Pictures paired with source code
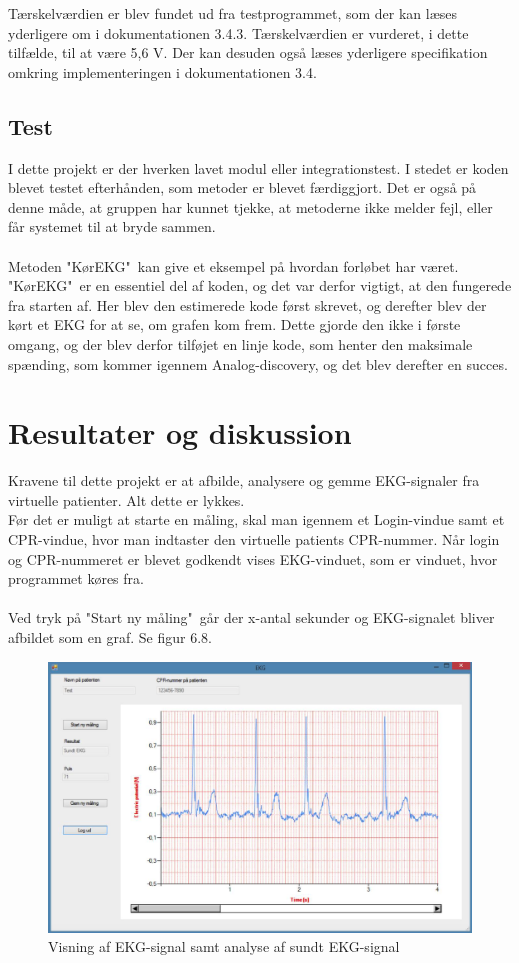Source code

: Tærskelværdien er blev fundet ud fra testprogrammet, som der kan læses yderligere om i dokumentationen 3.4.3. Tærskelværdien er vurderet, i dette tilfælde, til at være 5,6 V. Der kan desuden også læses yderligere specifikation omkring implementeringen i dokumentationen 3.4. 


\subsection{Test}
I dette projekt er der hverken lavet modul eller integrationstest. I stedet er koden blevet testet efterhånden, som metoder er blevet færdiggjort. Det er også på denne måde, at gruppen har kunnet tjekke, at metoderne ikke melder fejl, eller får systemet til at bryde sammen. \\ \\
Metoden "KørEKG"\  kan give et eksempel på hvordan forløbet har været. "KørEKG"\  er en essentiel del af koden, og det var derfor vigtigt, at den fungerede fra starten af. Her blev den estimerede kode først skrevet, og derefter blev der kørt et EKG for at se, om grafen kom frem. Dette gjorde den ikke i første omgang, og der blev derfor tilføjet en linje kode, som henter den maksimale spænding, som kommer igennem Analog-discovery, og det blev derefter en succes. 

\section{Resultater og diskussion}
Kravene til dette projekt er at afbilde, analysere og gemme EKG-signaler fra virtuelle patienter. Alt dette er lykkes. \\ 
Før det er muligt at starte en måling, skal man igennem et Login-vindue samt et CPR-vindue, hvor man indtaster den virtuelle patients CPR-nummer. Når login og CPR-nummeret er blevet godkendt vises EKG-vinduet, som er vinduet, hvor programmet køres fra. \\ \\
Ved tryk på "Start ny måling"\  går der x-antal sekunder og EKG-signalet bliver afbildet som en graf. Se figur 6.8. 

\begin{figure}[H]
	\centering
	\includegraphics[width=1\textwidth]{Figurer/Snip20150525_25}
	\caption{Visning af EKG-signal samt analyse af sundt EKG-signal}
\end{figure}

> _PROBLEM REQUIREMENTS_
Find the lines in the data that include "projekt", then copy each of them.

> _FINISHED TASK_
I dette projekt er der hverken lavet modul eller integrationstest. I stedet er koden blevet testet efterhånden, som metoder er blevet færdiggjort. Det er også på denne måde, at gruppen har kunnet tjekke, at metoderne ikke melder fejl, eller får systemet til at bryde sammen. \\ \\
Kravene til dette projekt er at afbilde, analysere og gemme EKG-signaler fra virtuelle patienter. Alt dette er lykkes. \\ 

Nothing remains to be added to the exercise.